Lords of Waterdeep (2017)
Dungeons & Dragons has been around for almost 50 years. As such, it’s had plenty of spinoffs, both digital and analog. One popular D&D adaptation is Lords of Waterdeep: a strategic board game, in which players compete to control the titular city. It’s an enticing mix of diplomacy and resource management, challenging players to forge tenuous alliances while keeping as much treasure as possible for themselves. Lords of Waterdeep has a straightforward and faithful video game adaptation, which essentially just lets you play out the board game in a digital form, with either local or online multiplayer. Try it out for your next board game night.
Planescape: Torment: Enhanced Edition (2017)
One of the strangest games on this list is also one of the most beloved. Planescape: Torment isn’t a high-fantasy adventure. There’s no great evil force to confront. You’ll do a lot more reading than fighting, and you can resolve just about any situation, up to and including the final boss, through dialogue choices. Planescape: Torment takes place in the steampunk city of Sigil, where you take control of an inscrutable protagonist, The Nameless One. The amnesiac Nameless One can’t die, having given up his mortality for reasons he can’t remember. He unravels the mystery while recruiting a band of bizarre party members, including a floating, talking skull and a chaste succubus.
Neverwinter Nights: Enhanced Edition (2018)

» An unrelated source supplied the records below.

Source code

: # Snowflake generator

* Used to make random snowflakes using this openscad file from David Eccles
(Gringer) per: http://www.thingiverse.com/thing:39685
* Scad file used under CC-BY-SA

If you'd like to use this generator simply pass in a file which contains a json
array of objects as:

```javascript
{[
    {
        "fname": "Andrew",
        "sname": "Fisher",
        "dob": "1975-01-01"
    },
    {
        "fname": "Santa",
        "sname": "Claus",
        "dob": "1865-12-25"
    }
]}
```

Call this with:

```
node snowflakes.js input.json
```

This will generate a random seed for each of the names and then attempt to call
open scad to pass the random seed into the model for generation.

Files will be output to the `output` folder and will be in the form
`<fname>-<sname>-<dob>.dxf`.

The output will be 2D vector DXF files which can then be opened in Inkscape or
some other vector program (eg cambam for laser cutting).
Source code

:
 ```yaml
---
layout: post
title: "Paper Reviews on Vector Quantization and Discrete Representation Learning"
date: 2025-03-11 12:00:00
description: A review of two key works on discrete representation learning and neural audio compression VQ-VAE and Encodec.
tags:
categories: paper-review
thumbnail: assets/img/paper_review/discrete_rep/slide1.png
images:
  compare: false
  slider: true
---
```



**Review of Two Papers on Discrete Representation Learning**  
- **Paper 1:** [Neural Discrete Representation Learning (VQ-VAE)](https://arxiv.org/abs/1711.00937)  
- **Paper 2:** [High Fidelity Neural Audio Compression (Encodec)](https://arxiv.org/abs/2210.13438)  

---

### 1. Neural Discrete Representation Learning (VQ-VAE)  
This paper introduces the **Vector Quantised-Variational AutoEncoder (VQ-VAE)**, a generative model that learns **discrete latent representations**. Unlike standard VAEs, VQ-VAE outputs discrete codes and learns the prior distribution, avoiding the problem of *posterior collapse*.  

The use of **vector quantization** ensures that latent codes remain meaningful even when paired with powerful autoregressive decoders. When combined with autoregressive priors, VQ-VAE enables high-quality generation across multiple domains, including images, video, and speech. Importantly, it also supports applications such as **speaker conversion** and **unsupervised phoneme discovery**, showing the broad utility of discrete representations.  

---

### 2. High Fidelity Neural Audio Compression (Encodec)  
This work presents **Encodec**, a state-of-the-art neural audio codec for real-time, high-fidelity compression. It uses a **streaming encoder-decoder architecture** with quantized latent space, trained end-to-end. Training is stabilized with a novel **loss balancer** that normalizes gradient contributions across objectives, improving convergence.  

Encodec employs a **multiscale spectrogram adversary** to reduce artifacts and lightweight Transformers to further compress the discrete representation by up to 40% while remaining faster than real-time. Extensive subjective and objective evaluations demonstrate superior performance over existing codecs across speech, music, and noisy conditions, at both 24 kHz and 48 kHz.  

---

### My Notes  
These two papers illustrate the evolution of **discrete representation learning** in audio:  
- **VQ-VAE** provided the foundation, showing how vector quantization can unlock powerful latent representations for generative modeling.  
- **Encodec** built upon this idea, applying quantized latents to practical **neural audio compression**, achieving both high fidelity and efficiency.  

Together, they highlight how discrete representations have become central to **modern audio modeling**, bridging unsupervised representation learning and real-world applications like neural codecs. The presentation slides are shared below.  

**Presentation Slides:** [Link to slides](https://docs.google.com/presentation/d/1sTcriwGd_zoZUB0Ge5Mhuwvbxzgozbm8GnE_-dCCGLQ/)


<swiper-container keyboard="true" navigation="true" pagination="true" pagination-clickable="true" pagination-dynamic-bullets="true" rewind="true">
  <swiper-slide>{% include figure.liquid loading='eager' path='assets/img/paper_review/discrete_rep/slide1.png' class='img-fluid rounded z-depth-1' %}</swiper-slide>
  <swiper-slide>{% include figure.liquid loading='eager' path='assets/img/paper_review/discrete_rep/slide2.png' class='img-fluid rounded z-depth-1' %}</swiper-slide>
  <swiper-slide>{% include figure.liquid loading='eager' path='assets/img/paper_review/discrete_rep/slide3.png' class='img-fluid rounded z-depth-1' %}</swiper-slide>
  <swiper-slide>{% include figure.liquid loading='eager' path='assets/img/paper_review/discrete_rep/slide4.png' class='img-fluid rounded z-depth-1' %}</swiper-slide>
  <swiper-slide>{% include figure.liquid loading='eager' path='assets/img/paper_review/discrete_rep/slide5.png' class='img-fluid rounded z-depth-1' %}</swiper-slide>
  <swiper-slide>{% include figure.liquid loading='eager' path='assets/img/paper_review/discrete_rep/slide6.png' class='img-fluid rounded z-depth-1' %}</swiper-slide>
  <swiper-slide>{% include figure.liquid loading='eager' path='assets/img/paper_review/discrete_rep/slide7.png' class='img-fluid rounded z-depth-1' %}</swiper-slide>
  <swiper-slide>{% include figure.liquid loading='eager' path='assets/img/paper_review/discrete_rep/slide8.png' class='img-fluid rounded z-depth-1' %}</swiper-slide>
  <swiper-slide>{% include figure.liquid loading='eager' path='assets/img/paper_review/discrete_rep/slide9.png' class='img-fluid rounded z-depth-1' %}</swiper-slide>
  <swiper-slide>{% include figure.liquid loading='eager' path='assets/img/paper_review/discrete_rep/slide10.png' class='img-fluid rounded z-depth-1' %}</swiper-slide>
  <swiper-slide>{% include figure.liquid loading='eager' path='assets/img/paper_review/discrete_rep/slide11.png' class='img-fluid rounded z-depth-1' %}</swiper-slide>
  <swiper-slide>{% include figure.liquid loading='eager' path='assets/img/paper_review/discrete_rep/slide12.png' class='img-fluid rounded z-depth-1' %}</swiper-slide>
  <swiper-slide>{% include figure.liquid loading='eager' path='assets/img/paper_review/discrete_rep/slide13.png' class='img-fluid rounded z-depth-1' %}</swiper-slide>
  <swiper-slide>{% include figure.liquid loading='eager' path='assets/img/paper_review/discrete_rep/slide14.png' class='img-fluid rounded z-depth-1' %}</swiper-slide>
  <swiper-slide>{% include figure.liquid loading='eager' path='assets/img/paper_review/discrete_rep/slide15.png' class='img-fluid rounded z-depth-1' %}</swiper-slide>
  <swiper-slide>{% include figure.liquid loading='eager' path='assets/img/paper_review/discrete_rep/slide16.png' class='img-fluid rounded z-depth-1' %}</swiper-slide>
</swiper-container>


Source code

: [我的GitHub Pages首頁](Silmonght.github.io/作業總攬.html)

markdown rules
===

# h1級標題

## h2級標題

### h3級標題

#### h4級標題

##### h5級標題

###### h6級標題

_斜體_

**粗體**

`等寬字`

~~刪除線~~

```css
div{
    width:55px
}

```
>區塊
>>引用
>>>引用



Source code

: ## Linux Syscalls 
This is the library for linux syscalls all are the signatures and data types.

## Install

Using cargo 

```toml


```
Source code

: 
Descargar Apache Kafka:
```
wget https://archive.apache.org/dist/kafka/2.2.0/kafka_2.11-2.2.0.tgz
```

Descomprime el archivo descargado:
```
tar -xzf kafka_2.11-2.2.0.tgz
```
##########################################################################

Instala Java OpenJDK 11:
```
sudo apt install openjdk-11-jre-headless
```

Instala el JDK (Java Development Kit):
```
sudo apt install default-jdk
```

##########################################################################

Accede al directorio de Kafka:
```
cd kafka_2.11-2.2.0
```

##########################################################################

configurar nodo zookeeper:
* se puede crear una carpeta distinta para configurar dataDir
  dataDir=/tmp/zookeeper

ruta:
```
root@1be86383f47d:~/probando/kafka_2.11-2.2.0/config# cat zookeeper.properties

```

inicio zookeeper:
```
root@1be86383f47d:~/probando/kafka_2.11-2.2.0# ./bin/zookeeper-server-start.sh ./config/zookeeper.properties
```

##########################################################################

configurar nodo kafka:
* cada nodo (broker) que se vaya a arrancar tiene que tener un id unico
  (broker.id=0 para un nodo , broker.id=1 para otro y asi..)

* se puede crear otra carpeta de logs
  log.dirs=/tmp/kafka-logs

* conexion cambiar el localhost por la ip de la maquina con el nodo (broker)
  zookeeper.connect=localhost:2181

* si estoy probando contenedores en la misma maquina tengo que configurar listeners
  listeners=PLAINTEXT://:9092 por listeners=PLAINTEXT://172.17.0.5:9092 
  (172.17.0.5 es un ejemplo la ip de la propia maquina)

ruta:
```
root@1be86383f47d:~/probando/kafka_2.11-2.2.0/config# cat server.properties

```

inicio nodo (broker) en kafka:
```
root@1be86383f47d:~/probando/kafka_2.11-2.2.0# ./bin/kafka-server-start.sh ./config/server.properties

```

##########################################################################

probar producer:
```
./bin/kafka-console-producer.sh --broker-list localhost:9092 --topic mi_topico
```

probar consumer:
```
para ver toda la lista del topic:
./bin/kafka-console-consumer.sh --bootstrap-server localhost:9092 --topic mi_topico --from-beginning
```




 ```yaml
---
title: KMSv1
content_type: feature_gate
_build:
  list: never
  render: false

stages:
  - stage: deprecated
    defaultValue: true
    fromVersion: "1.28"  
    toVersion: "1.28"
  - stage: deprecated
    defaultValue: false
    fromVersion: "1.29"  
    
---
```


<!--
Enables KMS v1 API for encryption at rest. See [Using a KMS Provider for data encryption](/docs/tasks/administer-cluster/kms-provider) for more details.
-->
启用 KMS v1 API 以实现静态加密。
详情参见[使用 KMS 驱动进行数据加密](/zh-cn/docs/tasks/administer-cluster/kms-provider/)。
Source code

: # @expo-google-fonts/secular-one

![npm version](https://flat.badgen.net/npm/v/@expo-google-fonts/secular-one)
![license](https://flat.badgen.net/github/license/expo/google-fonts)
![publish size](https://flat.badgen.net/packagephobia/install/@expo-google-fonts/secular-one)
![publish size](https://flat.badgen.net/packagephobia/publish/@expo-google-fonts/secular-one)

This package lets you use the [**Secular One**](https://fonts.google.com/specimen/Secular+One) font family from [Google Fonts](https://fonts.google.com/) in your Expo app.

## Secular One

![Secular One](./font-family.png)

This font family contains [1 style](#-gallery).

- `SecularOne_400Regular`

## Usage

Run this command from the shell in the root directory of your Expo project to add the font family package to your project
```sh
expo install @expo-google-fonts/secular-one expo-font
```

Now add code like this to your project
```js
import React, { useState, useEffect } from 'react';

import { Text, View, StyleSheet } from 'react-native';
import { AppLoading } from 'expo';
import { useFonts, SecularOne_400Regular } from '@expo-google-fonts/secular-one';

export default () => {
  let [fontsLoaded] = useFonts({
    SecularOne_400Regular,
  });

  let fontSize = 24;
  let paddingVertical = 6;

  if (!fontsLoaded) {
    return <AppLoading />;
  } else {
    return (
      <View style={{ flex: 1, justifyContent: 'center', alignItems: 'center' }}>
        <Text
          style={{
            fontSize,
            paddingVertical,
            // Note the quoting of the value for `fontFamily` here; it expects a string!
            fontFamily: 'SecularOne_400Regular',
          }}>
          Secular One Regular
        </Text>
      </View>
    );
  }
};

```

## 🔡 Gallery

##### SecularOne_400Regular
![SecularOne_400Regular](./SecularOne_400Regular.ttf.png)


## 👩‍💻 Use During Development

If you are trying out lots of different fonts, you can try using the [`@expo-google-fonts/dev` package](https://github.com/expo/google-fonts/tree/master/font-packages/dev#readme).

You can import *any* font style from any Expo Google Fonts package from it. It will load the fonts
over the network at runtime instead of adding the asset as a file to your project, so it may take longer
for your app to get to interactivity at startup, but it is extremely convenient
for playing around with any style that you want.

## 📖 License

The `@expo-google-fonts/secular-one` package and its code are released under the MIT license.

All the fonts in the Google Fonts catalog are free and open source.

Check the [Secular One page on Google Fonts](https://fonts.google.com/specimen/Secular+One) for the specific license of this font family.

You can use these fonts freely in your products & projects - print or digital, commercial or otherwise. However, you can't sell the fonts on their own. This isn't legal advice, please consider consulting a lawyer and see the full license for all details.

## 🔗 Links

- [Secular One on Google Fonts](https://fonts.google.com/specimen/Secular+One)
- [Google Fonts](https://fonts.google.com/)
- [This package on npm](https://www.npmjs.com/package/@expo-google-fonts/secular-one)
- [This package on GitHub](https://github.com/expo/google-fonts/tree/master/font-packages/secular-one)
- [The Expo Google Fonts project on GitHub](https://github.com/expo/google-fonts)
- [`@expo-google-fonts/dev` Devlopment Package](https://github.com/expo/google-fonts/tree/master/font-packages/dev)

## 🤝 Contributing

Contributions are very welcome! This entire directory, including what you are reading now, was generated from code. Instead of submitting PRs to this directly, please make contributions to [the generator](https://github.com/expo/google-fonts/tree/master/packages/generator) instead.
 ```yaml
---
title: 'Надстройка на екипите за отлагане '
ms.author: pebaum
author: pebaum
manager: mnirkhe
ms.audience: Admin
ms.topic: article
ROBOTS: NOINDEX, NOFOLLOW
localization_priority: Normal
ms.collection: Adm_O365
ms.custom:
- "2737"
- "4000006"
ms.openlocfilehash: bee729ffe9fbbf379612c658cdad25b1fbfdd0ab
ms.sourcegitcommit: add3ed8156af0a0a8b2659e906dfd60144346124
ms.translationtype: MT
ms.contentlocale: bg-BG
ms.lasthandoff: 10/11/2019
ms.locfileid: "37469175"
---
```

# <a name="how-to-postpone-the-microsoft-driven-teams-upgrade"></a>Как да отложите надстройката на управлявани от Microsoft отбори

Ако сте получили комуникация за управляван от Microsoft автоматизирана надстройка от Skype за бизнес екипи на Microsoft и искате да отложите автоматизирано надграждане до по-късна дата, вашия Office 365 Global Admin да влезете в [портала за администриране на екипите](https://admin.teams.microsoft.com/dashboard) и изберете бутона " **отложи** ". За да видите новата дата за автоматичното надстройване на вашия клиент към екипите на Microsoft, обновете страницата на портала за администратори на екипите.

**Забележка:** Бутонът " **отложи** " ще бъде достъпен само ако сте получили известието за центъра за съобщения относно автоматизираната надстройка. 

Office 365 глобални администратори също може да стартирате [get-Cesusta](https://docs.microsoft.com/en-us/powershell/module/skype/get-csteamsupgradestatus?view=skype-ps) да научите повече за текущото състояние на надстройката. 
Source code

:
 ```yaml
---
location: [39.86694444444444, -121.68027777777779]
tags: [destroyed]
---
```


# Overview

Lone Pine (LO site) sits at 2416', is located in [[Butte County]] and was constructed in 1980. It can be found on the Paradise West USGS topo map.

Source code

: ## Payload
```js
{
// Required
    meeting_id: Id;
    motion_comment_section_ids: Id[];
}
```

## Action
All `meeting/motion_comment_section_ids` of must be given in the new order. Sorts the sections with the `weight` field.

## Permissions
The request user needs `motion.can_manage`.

First off, if you go into Neverwinter Nights expecting a memorable single-player campaign, you’ll come away disappointed. But if you treat Neverwinter Nights as a design program rather than a standalone game, you’ll never run out of new adventures. When NWN debuted in 2002, it wowed gamers with an extensive toolkit, which allowed them to create their own characters, dungeons and scenarios. You could even act as a live Dungeon Master, running other players through your creations in real time. Neverwinter Nights: Enhanced Edition comes with the base game, the two (much better) expansions and plenty of smaller scenarios, which should give you ample inspiration for crafting your own adventures.